**Task item:** Reproduce the entries exactly and omit the pictures.

·····

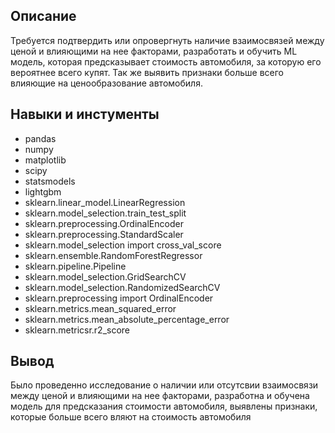 ## Описание

Требуется подтвердить или опровергнуть наличие взаимосвязей между ценой и влияющими на нее факторами,
разработать и обучить ML модель, которая предсказывает стоимость автомобиля, за которую его вероятнее всего купят. Так же
выявить признаки больше всего влияющие на ценообразование автомобиля. 

## Навыки и инстументы
* pandas<br>
* numpy<br>
* matplotlib<br>
* scipy<br>
* statsmodels<br>
* lightgbm<br>
* sklearn.linear_model.LinearRegression<br>
* sklearn.model_selection.train_test_split<br>
* sklearn.preprocessing.OrdinalEncoder<br>
* sklearn.preprocessing.StandardScaler<br>
* sklearn.model_selection import cross_val_score<br>
* sklearn.ensemble.RandomForestRegressor<br>
* sklearn.pipeline.Pipeline<br>
* sklearn.model_selection.GridSearchCV<br>
* sklearn.model_selection.RandomizedSearchCV<br>
* sklearn.preprocessing import OrdinalEncoder<br>
* sklearn.metrics.mean_squared_error<br>
* sklearn.metrics.mean_absolute_percentage_error<br>
* sklearn.metricsr.r2_score<br>

## Вывод
Было проведенно исследование о наличии или отсутсвии взаимосвязи между ценой и влияющими на нее факторами, разработна и обучена модель для
предсказания стоимости автомобиля, выявлены признаки, которые больше всего вляют на стоимость автомобиля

·····

**Solution:**
 ## Описание

Требуется подтвердить или опровергнуть наличие взаимосвязей между ценой и влияющими на нее факторами,
разработать и обучить ML модель, которая предсказывает стоимость автомобиля, за которую его вероятнее всего купят. Так же
выявить признаки больше всего влияющие на ценообразование автомобиля. 

## Навыки и инстументы
* pandas<br>
* numpy<br>
* matplotlib<br>
* scipy<br>
* statsmodels<br>
* lightgbm<br>
* sklearn.linear_model.LinearRegression<br>
* sklearn.model_selection.train_test_split<br>
* sklearn.preprocessing.OrdinalEncoder<br>
* sklearn.preprocessing.StandardScaler<br>
* sklearn.model_selection import cross_val_score<br>
* sklearn.ensemble.RandomForestRegressor<br>
* sklearn.pipeline.Pipeline<br>
* sklearn.model_selection.GridSearchCV<br>
* sklearn.model_selection.RandomizedSearchCV<br>
* sklearn.preprocessing import OrdinalEncoder<br>
* sklearn.metrics.mean_squared_error<br>
* sklearn.metrics.mean_absolute_percentage_error<br>
* sklearn.metricsr.r2_score<br>

## Вывод
Было проведенно исследование о наличии или отсутсвии взаимосвязи между ценой и влияющими на нее факторами, разработна и обучена модель для
предсказания стоимости автомобиля, выявлены признаки, которые больше всего вляют на стоимость автомобиля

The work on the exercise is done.